(Plain-text document sources)

::::::::

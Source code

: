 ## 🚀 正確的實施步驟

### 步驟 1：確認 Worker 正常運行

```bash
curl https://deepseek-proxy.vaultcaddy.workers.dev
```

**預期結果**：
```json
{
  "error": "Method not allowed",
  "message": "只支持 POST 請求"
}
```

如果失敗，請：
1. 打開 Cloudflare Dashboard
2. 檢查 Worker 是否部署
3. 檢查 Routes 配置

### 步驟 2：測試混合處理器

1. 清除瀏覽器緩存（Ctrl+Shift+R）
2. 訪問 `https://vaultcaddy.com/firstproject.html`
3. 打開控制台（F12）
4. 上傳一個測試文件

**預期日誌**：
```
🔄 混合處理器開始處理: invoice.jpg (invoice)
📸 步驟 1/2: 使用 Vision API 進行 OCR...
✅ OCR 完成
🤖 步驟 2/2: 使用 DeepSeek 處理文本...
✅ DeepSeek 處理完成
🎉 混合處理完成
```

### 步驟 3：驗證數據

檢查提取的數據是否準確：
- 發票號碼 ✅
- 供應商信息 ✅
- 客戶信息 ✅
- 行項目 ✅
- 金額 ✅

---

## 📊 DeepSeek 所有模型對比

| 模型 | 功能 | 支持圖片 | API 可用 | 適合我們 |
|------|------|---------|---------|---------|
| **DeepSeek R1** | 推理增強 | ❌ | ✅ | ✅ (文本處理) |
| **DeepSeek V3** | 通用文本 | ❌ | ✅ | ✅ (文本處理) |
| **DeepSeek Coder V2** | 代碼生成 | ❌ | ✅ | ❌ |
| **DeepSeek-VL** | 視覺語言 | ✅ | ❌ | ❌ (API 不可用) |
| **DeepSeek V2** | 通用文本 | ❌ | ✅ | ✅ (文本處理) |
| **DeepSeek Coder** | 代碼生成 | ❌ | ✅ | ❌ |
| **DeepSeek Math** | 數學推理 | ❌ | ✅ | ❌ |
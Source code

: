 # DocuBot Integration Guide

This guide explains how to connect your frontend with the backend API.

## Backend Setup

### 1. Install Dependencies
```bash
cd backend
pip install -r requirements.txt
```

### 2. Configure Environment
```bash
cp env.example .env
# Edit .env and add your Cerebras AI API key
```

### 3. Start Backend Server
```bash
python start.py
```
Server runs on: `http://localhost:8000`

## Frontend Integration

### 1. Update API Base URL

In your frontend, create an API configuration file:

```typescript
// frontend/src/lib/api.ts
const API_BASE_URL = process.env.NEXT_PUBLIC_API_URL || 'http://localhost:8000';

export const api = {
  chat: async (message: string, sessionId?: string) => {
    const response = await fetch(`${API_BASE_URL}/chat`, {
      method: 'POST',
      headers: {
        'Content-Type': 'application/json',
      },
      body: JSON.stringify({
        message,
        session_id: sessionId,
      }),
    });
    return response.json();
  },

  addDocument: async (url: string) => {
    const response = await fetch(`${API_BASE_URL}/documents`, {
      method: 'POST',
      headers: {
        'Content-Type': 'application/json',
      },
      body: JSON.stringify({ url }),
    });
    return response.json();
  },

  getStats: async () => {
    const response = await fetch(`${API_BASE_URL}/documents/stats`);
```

::::::::

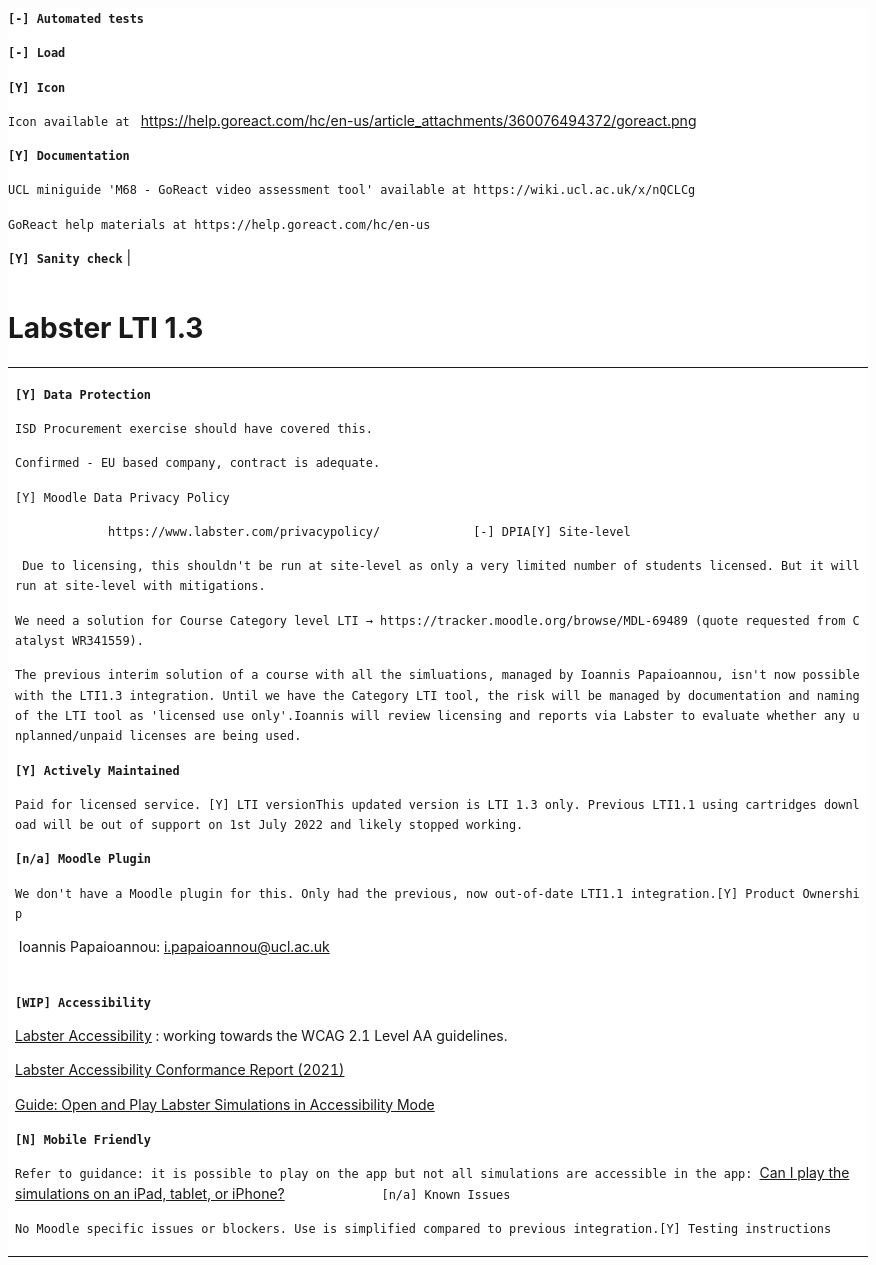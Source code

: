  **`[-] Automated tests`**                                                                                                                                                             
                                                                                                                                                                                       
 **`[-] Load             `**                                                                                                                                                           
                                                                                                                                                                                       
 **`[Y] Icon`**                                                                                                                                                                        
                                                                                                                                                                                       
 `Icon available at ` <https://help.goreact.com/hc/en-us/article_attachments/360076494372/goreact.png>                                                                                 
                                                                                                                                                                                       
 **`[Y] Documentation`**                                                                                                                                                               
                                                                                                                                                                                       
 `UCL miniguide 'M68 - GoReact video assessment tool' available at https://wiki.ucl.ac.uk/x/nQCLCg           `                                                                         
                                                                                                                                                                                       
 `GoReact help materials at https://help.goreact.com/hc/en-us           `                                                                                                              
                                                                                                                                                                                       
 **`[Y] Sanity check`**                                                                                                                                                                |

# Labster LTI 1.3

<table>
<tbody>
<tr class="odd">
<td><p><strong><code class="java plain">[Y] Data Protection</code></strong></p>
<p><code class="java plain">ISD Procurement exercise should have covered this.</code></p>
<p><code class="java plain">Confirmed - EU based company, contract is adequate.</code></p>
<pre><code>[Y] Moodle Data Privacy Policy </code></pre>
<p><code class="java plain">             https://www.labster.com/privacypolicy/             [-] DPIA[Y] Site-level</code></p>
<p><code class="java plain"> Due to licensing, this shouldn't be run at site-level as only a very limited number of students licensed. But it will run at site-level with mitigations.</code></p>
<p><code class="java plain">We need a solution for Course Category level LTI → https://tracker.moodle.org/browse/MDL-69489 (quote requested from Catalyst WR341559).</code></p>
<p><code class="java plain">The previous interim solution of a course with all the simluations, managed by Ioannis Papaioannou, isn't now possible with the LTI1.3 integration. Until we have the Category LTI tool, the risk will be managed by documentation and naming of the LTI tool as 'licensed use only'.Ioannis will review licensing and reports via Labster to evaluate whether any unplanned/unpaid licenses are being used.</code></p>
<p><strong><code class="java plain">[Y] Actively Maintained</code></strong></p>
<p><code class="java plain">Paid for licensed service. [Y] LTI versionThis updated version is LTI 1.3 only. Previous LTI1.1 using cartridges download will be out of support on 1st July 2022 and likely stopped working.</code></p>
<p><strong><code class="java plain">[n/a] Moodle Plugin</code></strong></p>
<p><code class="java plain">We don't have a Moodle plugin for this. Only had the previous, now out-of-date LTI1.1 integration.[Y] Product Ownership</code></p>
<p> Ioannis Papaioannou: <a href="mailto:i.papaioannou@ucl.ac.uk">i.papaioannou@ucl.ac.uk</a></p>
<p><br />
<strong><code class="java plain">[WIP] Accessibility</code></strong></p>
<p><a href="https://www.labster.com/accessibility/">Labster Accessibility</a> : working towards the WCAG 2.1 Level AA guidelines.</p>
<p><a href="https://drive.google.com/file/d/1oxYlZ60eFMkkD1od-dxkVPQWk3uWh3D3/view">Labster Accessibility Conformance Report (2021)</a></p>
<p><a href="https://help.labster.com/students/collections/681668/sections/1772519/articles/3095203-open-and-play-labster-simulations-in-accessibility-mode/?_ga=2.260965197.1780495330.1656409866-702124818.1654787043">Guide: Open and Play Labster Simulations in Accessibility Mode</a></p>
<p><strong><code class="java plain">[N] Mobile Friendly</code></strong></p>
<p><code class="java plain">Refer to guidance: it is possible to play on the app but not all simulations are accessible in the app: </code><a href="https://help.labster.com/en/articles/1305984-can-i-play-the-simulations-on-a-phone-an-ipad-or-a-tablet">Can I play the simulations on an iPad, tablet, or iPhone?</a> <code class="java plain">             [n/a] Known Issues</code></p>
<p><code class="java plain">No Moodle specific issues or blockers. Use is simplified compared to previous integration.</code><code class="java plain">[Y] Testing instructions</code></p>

::::::::

TASK DETAILS ▸
State the number of lines in the records above that contain the string "Server", and give nothing else.

OUTPUT OF THE TASK ▸
2